Schedule I drugs, as defined by the DEA, are substances with no accepted medical use and high potential for abuse. They include heroin, LSD, ecstasy, meth, peyote, and, for the past 24 years, cannabis.

Recent Document Release and Cannabis Rescheduling

On Friday, documents relative to the Department of Health and Human Service’ (HHS) review of cannabis were released.

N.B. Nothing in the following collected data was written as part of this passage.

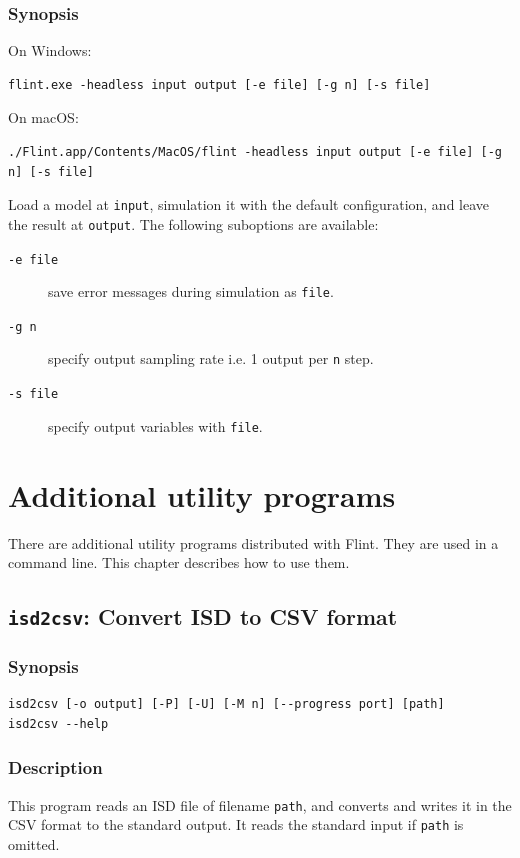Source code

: \documentclass[a4paper,10pt]{report}
\begin{document}
\subsection{Synopsis}
\label{sec:orgc3bbc89}
On Windows:
\begin{verbatim}
flint.exe -headless input output [-e file] [-g n] [-s file]
\end{verbatim}
On macOS:
\begin{verbatim}
./Flint.app/Contents/MacOS/flint -headless input output [-e file] [-g n] [-s file]
\end{verbatim}
Load a model at \texttt{input}, simulation it with the default configuration,
and leave the result at \texttt{output}.
The following suboptions are available:

\begin{description}
\item[{\texttt{-e file}}] save error messages during simulation as \texttt{file}.
\item[{\texttt{-g n}}] specify output sampling rate i.e. 1 output per \texttt{n} step.
\item[{\texttt{-s file}}] specify output variables with \texttt{file}.
\end{description}

\chapter{Additional utility programs}
\label{sec:org221625c}
There are additional utility programs distributed with Flint.
They are used in a command line.
This chapter describes how to use them.

\section{\texttt{isd2csv}: Convert ISD to CSV format}
\label{sec:org85e6111}

\subsection{Synopsis}
\label{sec:org0642518}
\begin{verbatim}
isd2csv [-o output] [-P] [-U] [-M n] [--progress port] [path]
isd2csv --help
\end{verbatim}

\subsection{Description}
\label{sec:orgdece200}
This program reads an ISD file of filename \texttt{path}, and converts and writes
it in the CSV format to the standard output.
It reads the standard input if \texttt{path} is omitted.
\end{document}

Federal researchers found that cannabis indeed “has a currently accepted medical use in treatment in the United States” and its “potential for abuse less than the drugs or other substances in Schedules I and II.” Thus, the HHS recommended to the DEA to reschedule cannabis.

Healthcare Professionals and Cannabis Usage

HHS officials found over 30,000 healthcare professionals in 43 U.S. jurisdictions can recommend medical marijuana for over six million registered patients for 15+ medical conditions.

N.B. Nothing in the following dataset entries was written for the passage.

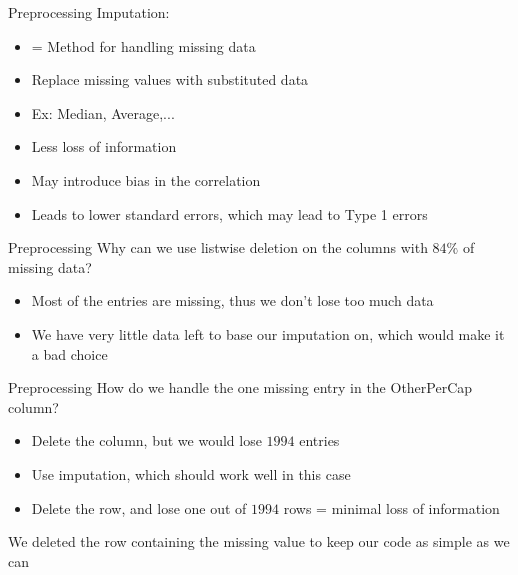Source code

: \documentclass{beamer}
\begin{document}
	\begin{frame}{Preprocessing}
		Imputation:
		\begin{itemize}
			\item = Method for handling missing data
			\item Replace missing values with substituted data
			\item Ex: Median, Average,...
			\item Less loss of information
			\item May introduce bias in the correlation
			\item Leads to lower standard errors, which may lead to Type 1 errors
		\end{itemize}
	\end{frame}

	\begin{frame}{Preprocessing}
		Why can we use listwise deletion on the columns with $84\%$ of missing data?
		\begin{itemize}
			\item Most of the entries are missing, thus we don't lose too much data
			\item We have very little data left to base our imputation on, which would make it a bad choice
		\end{itemize}
	\end{frame}

	\begin{frame}{Preprocessing}
		How do we handle the one missing entry in the OtherPerCap column?
		\begin{itemize}
			\item Delete the column, but we would lose $1994$ entries
			\item Use imputation, which should work well in this case
			\item Delete the row, and lose one out of $1994$ rows = minimal loss of information
		\end{itemize}
		We deleted the row containing the missing value to keep our code as simple as we can
	\end{frame}
	
\end{document}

Evidence of Cannabis’ Medical Effectiveness

The review showed mixed findings across indications, from inconclusive data to considerable evidence in favor of effectiveness, depending on the source. There is scientific support for therapeutic benefits of cannabis, including for treating anorexia, pain, nausea/vomiting related to chemotherapy. Neuropathic pain had the “largest evidence base for effectiveness.”

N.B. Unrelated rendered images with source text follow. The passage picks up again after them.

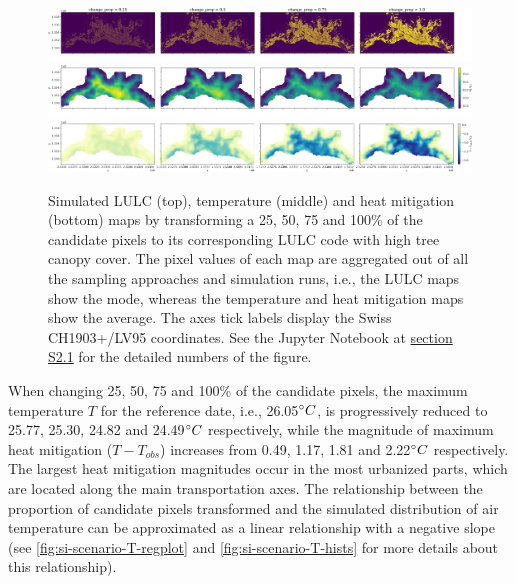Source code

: \documentclass[10pt,letterpaper]{article}
\begin{document}
\begin{figure}
  \begin{adjustwidth}{-.4\textwidth}{0cm}
    \includegraphics[width=\linewidth]{figures/scenario-lulc-maps.png}
    \includegraphics[width=\linewidth]{figures/scenario-T-maps.png}
    \includegraphics[width=\linewidth]{figures/scenario-heat-mitigation-maps.png}
    \caption{\label{fig:scenario-maps} Simulated LULC (top), temperature (middle) and heat mitigation (bottom) maps by transforming a 25, 50, 75 and 100\% of the candidate pixels to its corresponding LULC code with high tree canopy cover. The pixel values of each map are aggregated out of all the sampling approaches and simulation runs, i.e., the LULC maps show the mode, whereas the temperature and heat mitigation maps show the average. The axes tick labels display the Swiss CH1903+/LV95 coordinates. See the Jupyter Notebook at \hyperref[sec:si-scenarios]{section S2.1} for the detailed numbers of the figure.}
  \end{adjustwidth}
\end{figure}
When changing 25, 50, 75 and 100\% of the candidate pixels, the maximum temperature $T$ for the reference date, i.e., 26.05$\degree C$, is progressively reduced to 25.77, 25.30, 24.82 and 24.49$\degree C$ respectively, while the magnitude of maximum heat mitigation ($T - T_{obs}$) increases from 0.49, 1.17, 1.81 and 2.22$\degree C$ respectively.
The largest heat mitigation magnitudes occur in the most urbanized parts, which are located along the main transportation axes.
The relationship between the proportion of candidate pixels transformed and the simulated distribution of air temperature can be approximated as a linear relationship with a negative slope (see \autoref{fig:si-scenario-T-regplot} and \autoref{fig:si-scenario-T-hists} for more details about this relationship).
\end{document}
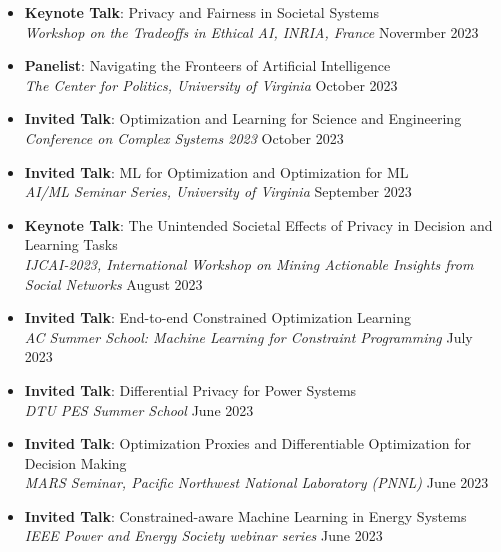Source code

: 

\begin{itemize}
  \item {\bf Keynote Talk}: {Privacy and Fairness in Societal Systems}\\
  {\em  Workshop on the Tradeoffs in Ethical AI, INRIA, France}
  \hfill{Novermber 2023}

  \item {\bf Panelist}: {Navigating the Fronteers of Artificial Intelligence}\\
  {\em  The Center for Politics, University of Virginia}
  \hfill{October 2023}

  \item {\bf Invited Talk}: {Optimization and Learning for Science and Engineering}\\
  {\em  Conference on Complex Systems 2023}
  \hfill{October 2023}

  \item {\bf Invited Talk}: {ML for Optimization and Optimization for ML}\\
  {\em  AI/ML Seminar Series, University of Virginia}
  \hfill{September 2023}

  \item {\bf Keynote Talk}: {The Unintended Societal Effects of Privacy in Decision and Learning Tasks}\\
  {\em  IJCAI-2023, International Workshop on Mining Actionable Insights from Social Networks}
  \hfill{August 2023}

  \item {\bf Invited Talk}: {End-to-end Constrained Optimization Learning}\\
  {\em  AC Summer School: Machine Learning for Constraint Programming}
  \hfill{July 2023}

  \item {\bf Invited Talk}: {Differential Privacy for Power Systems}\\
  {\em  DTU PES Summer School}
  \hfill{June 2023}

  \item {\bf Invited Talk}: {Optimization Proxies and Differentiable Optimization for Decision Making}\\
  {\em  MARS Seminar, Pacific Northwest National Laboratory (PNNL)}
  \hfill{June 2023}

  \item {\bf Invited Talk}: {Constrained-aware Machine Learning in Energy Systems}\\
  {\em  IEEE Power and Energy Society webinar series}
  \hfill{June 2023}


\end{itemize}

Future of the Cannabis Industry

Although a final DEA decision could take months, advocates and cannabis companies are optimistic about the cannabis rescheduling. “The move to Schedule III, if adopted by the DEA, will have sweeping impacts on U.S. cannabis policy and the U.S. cannabis marketplace,” said Brady Cobb, a D.C. lobbyist and CEO of Sunburn Cannabis. If or when cannabis is rescheduled, Section 280(e) of the IRS tax code would be inapplicable, allowing operators to deduct business expenses from their gross income.

Matt Darin, CEO of Curaleaf Holdings, also expressed optimism. “For the first time in history, we’re seeing federal health officials acknowledging the medical potential of cannabis. With the release of these documents, we are very optimistic that the move to reschedule is imminent.”